Turn your dining room into a French café, pop a fireplace on YouTube on your TV and pretend you’re in a Swiss lodge. Dress up in the outfit you thought you’d wear in London and stroll along your nearest shopping street.
The power of imagination can turn the Main river into a Venetian canal. If you bring some Stroop Waffles for a picnic, it turns into a Dutch park. (Check out Rheinland-Pfalz Army MWR – Kaiserslautern on facebook for great virtual events, tastings and more.)
Consider adding yoga, running or exercising with youtube or online instructors to your daily routine and you will greatly benefit from this for the rest of your life. Remember that meditation is not just useful when you’re feeling stuck like you may be now: it has a preventative effect as well and there are many free and affordable apps to help you get started.
Lastly, don’t feel bad if you didn’t pick up any new hobbies and don’t want to either.
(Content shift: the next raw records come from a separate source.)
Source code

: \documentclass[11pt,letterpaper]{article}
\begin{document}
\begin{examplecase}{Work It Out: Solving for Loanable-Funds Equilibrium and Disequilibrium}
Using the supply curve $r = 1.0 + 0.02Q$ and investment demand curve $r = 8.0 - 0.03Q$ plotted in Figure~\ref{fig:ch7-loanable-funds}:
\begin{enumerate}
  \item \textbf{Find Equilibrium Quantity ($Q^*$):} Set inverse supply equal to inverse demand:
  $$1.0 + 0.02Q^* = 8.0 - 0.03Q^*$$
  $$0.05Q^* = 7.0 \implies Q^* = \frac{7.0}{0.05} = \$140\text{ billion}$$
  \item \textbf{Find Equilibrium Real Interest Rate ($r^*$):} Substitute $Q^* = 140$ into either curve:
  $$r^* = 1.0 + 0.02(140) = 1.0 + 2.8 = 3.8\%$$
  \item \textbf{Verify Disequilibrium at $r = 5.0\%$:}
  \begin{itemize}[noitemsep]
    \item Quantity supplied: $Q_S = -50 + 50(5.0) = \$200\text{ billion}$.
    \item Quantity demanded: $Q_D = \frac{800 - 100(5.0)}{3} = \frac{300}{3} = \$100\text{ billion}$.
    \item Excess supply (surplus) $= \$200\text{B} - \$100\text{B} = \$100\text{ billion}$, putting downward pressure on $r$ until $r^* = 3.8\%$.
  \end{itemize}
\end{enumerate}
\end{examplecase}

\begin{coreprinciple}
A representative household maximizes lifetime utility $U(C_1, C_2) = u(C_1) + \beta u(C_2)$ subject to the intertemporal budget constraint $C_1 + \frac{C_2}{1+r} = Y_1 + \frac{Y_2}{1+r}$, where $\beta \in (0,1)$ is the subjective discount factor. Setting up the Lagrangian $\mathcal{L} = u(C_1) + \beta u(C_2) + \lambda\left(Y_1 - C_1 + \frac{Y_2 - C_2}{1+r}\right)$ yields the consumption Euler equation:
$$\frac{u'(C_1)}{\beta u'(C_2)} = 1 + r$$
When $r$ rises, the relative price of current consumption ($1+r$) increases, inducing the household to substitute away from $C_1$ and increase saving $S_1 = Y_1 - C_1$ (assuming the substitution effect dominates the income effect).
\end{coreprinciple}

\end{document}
Lockdown has been different for everyone and there is no use in comparing yourself to others who started a family, a business, or a popular TikTok account.
This pandemic has brought out a new need for combined selfishness and selflessness. Look out for others by staying home whenever you can but put yourself first and don’t beat yourself up about not having changed out of your pajamas in a week or Netflix telling you you’ve watched every show released in the last 30 years. It’s okay. You’re doing amazing.